I followed him across the dance floor to Adonis’s table. Both his people had the dark, lean faces of men who work in extreme heat; neither one looked directly at us.
“How’s it going, Adonis?” I said.
His hands formed a pyramid; he tapped the ends of his fingers together. I realized his face was heavily made up. I knew that at some point I would pay a price for the beating I had given him.
“Fine, Mr. Robicheaux,” he said. “And you? Seen my wife lately?”
“Cut the cutesy routine, Adonis,” Clete said. “We just had Gideon Richetti on the phone. I think you and him and Mark Shondell and Eddy Firpo are all hooked up. I also think Richetti is just a guy, a world-class creep but flesh and blood, not some evil spirit delivering telegrams from a pizza parlor run by Leonardo da Vinci or whoever.”
The eyes of the two bodyguards took on a muddy, troubled look, as though an element had entered the situation that they were not prepared to deal with. “How about it, fellas?” Clete said. “You capisci who Gideon Richetti is?”
Both men looked at Adonis like sentinels waiting for the go-ahead.
“My employees aren’t part of this, Mr. Purcel,” Adonis said.
“You pimped out your stepdaughter,” Clete said. “Do these guys know that? How do you say ‘pimp’ in greaseball?”
“Time for you to leave our table, sir,” Adonis said.
“You tell Eddy Firpo I’ll be dialing him up,” Clete said.
“I have nothing to do with Firpo, and neither do Isolde and Johnny Shondell,” Adonis said. “They got out of their contract with him.”
“So that puts you in control?” I said.
“I own restaurants and fisheries and an olive oil company in Italy,” Adonis said. “Ta-ta, gentlemen.” He jiggled his fingers at us.
I cupped my hand around Clete’s bicep. It felt like concrete. “I talked with Richetti tonight, Adonis,” I said. “He showed concern for our safety. That means his alliances have changed. I don’t know if that’s of interest to you or not.”
A single strand of oily mahogany-dark hair hung on his forehead. He touched a place on his cheekbone where I had kicked him. “Would you repeat that, please?”

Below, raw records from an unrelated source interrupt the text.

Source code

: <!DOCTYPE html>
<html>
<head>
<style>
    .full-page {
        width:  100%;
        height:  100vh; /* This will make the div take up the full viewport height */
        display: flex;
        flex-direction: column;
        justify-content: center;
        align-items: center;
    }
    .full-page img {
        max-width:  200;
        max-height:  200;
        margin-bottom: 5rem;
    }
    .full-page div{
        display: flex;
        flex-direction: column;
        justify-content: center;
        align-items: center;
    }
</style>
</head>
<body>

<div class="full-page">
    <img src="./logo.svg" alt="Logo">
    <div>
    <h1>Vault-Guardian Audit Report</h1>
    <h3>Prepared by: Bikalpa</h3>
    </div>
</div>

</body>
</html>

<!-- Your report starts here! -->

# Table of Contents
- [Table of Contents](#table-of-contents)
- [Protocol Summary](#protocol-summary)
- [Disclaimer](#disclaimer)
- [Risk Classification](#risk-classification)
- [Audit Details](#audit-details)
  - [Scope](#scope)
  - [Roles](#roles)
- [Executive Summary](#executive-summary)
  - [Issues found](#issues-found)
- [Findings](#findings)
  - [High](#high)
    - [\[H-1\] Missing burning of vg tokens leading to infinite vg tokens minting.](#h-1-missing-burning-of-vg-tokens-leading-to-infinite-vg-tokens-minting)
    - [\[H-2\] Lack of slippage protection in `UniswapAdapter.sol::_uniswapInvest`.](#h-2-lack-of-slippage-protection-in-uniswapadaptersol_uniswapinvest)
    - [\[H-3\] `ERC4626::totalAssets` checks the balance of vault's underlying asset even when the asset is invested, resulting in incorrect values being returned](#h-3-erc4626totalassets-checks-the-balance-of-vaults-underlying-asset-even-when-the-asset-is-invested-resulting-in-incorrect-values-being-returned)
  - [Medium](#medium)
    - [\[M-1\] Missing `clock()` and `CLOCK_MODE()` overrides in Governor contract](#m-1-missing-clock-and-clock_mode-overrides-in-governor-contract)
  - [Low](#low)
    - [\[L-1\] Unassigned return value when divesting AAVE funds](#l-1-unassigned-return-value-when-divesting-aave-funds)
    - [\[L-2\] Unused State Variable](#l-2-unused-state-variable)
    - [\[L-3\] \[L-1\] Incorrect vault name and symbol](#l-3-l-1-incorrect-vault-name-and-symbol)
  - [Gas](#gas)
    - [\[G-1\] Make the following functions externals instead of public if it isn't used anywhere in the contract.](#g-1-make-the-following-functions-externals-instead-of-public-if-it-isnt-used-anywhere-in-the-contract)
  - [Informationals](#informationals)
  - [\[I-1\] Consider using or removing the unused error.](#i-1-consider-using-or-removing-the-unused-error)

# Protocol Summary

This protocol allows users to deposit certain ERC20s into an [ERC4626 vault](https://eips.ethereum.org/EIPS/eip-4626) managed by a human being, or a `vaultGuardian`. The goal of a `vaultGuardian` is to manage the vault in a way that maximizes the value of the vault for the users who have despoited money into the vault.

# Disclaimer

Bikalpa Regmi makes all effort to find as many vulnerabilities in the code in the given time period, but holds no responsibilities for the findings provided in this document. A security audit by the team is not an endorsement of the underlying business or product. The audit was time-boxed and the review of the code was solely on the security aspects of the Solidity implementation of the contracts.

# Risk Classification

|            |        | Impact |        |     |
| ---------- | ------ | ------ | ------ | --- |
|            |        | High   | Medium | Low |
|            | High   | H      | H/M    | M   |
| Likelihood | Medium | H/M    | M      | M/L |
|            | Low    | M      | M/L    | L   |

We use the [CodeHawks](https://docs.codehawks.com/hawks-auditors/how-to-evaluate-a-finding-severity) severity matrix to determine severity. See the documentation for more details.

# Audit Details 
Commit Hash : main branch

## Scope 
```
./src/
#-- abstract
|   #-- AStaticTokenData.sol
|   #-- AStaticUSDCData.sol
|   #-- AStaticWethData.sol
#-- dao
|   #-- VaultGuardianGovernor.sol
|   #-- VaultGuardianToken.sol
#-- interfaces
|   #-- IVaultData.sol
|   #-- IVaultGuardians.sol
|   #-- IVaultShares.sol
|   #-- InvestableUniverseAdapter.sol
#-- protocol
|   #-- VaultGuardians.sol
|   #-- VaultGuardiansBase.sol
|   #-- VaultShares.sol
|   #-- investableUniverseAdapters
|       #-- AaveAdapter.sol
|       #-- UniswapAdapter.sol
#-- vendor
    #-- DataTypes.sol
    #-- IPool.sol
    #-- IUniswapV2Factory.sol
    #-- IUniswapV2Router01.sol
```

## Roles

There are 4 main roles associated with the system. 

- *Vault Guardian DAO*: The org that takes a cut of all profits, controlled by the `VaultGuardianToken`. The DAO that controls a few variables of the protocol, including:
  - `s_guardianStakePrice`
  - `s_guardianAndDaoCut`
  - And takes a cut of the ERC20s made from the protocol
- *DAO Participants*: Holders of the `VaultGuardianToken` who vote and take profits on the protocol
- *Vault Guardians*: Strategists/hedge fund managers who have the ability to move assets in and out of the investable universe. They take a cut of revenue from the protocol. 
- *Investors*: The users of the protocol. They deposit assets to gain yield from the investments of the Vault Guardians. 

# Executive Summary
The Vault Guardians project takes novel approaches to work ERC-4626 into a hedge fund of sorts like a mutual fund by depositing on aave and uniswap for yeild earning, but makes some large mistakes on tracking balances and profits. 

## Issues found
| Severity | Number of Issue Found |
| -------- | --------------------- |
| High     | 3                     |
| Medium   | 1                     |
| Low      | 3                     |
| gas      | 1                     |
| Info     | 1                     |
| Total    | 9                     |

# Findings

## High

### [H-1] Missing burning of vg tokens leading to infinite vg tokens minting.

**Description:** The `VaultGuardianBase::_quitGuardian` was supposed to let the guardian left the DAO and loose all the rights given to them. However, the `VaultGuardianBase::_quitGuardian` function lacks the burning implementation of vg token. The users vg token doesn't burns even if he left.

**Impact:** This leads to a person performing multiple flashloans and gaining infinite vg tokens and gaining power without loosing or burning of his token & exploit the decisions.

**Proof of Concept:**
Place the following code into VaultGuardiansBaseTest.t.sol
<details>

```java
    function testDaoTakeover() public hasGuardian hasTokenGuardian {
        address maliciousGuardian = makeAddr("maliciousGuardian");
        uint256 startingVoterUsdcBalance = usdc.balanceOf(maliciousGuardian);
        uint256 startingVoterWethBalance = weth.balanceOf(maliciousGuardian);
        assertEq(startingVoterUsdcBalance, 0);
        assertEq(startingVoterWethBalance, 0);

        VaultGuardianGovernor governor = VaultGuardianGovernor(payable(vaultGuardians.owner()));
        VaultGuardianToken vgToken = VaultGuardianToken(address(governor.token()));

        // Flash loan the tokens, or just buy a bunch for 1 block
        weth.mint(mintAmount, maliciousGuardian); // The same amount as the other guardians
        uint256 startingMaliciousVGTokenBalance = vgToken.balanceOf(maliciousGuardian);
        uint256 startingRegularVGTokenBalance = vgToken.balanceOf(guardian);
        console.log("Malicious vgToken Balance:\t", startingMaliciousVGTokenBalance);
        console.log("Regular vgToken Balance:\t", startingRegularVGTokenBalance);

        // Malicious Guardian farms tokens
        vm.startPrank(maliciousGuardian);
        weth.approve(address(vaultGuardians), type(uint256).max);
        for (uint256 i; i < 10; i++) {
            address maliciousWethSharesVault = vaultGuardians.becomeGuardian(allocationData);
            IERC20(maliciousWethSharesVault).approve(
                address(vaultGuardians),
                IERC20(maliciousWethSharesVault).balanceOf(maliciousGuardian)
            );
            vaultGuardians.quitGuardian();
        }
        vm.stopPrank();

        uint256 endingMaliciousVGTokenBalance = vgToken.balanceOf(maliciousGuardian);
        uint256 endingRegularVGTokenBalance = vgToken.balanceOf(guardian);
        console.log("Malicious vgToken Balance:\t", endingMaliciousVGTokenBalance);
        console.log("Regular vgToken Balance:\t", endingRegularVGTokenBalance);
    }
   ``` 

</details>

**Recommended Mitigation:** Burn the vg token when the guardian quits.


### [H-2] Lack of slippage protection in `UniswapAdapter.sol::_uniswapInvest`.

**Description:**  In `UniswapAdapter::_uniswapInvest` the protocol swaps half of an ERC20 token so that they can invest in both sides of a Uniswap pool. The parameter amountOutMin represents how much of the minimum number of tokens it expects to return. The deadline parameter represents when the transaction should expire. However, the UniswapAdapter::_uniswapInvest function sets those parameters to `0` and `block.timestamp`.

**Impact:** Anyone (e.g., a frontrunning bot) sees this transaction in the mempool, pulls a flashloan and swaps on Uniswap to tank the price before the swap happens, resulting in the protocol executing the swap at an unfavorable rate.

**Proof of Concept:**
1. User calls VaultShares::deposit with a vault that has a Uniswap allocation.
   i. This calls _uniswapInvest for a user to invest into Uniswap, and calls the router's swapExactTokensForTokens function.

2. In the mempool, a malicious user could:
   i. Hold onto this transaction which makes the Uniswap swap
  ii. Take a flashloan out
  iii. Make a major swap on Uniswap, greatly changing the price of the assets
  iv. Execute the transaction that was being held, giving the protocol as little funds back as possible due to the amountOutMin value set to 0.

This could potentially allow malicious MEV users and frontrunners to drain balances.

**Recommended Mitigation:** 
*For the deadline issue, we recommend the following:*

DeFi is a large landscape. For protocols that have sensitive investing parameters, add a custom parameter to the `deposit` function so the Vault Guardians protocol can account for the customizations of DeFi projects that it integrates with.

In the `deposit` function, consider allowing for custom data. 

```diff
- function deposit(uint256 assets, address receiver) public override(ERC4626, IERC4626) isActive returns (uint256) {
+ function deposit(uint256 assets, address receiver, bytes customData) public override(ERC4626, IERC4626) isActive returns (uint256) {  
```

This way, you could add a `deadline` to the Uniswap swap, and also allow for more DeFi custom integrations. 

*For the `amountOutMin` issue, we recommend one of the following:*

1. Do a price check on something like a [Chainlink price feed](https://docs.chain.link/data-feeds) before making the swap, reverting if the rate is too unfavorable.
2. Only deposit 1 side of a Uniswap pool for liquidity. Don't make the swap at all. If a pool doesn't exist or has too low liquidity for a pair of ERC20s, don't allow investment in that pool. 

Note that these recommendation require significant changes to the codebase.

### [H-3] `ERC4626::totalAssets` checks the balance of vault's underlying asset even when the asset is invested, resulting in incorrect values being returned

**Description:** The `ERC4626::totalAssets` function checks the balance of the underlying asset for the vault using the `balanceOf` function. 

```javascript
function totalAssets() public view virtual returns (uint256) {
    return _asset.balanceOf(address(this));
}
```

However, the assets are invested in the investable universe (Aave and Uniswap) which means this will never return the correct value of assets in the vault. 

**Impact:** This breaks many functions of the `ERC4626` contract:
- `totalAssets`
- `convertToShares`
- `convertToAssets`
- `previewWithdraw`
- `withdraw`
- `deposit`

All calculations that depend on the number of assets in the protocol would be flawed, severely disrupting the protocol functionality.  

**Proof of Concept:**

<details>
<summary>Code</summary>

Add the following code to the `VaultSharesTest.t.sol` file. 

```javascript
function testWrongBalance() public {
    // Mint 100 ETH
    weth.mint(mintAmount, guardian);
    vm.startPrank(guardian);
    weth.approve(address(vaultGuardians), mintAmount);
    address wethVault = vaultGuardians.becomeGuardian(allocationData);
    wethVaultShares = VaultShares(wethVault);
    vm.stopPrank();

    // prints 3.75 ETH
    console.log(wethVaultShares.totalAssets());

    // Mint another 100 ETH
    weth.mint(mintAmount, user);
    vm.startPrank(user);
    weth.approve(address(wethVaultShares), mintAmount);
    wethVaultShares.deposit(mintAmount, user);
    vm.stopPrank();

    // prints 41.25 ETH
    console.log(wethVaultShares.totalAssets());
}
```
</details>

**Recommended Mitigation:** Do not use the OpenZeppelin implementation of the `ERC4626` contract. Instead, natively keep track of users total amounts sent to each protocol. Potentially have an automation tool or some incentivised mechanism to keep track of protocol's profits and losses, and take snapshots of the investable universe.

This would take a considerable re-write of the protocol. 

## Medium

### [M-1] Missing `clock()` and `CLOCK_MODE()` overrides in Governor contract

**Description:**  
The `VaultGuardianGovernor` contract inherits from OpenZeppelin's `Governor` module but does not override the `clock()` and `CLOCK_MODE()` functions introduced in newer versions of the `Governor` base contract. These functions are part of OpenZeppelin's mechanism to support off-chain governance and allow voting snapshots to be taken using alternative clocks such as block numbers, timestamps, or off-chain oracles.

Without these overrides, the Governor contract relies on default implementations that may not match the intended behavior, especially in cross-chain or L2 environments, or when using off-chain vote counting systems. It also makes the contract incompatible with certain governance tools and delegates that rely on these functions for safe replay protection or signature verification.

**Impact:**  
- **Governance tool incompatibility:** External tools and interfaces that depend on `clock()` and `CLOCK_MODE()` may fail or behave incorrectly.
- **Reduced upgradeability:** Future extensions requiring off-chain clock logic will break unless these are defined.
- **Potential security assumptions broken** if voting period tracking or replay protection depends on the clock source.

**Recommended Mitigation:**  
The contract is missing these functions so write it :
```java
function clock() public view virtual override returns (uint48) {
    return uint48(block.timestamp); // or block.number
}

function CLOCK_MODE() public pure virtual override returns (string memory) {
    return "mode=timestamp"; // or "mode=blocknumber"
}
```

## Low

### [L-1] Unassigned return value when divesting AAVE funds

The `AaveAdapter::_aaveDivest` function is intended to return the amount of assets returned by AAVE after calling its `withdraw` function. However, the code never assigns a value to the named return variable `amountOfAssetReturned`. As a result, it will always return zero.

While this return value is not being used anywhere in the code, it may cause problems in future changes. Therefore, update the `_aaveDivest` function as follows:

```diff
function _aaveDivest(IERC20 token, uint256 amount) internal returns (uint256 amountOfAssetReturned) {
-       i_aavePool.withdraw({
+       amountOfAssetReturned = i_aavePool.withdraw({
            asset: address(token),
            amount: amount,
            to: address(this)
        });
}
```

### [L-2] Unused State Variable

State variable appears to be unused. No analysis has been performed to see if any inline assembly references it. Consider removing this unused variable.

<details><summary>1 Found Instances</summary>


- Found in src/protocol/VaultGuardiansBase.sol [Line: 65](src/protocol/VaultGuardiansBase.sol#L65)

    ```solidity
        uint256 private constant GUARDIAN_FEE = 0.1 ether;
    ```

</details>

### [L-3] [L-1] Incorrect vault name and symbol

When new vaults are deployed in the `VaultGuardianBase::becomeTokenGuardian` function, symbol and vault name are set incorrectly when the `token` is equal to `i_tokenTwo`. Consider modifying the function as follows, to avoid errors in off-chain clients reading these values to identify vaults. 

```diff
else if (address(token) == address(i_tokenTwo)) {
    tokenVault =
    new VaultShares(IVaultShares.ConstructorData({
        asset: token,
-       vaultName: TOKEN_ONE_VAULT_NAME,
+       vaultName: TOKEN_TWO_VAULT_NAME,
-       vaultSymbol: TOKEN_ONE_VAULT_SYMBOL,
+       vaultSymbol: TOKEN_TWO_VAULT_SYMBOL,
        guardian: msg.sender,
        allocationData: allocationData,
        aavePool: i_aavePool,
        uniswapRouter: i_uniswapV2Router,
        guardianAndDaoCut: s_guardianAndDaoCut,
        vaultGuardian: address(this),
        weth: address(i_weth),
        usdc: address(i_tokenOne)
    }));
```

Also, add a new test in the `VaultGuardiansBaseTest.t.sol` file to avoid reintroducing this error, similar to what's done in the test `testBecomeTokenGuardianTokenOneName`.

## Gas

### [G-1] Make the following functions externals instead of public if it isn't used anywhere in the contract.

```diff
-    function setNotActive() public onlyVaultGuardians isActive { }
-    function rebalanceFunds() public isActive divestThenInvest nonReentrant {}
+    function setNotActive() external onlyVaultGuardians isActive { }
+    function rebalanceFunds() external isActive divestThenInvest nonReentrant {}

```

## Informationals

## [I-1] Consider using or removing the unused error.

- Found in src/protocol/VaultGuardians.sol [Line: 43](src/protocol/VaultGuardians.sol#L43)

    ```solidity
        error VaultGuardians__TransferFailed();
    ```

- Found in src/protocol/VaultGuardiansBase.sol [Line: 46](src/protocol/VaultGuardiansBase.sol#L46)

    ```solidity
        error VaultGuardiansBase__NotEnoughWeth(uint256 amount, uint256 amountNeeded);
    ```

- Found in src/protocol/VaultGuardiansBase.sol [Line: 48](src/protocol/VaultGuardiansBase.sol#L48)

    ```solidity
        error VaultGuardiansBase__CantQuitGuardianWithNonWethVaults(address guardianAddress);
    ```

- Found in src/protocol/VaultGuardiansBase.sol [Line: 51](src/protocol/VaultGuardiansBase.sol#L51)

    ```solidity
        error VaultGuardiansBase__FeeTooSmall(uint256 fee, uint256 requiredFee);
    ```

“I like your threads,” I said. “Keep fighting the good fight.” I gave him a thumbs-up and went back to the bar.
Clete joined me seconds later. He was wheezing with laughter. “You pissed in his brain. The guy won’t sleep for a week.” He kept laughing and snorting at the same time.
“You want some gumbo?” I said.
“These guys got gumbo?”
“You bet,” I said.
“Maybe there’s some sunshine in all this.”
That was Clete.
Ten minutes later, Clete finished his gumbo and washed it down with a Bud and wiped his mouth with a paper napkin. “Do you know Louisiana has the highest rate of heart and vascular disease in the country?”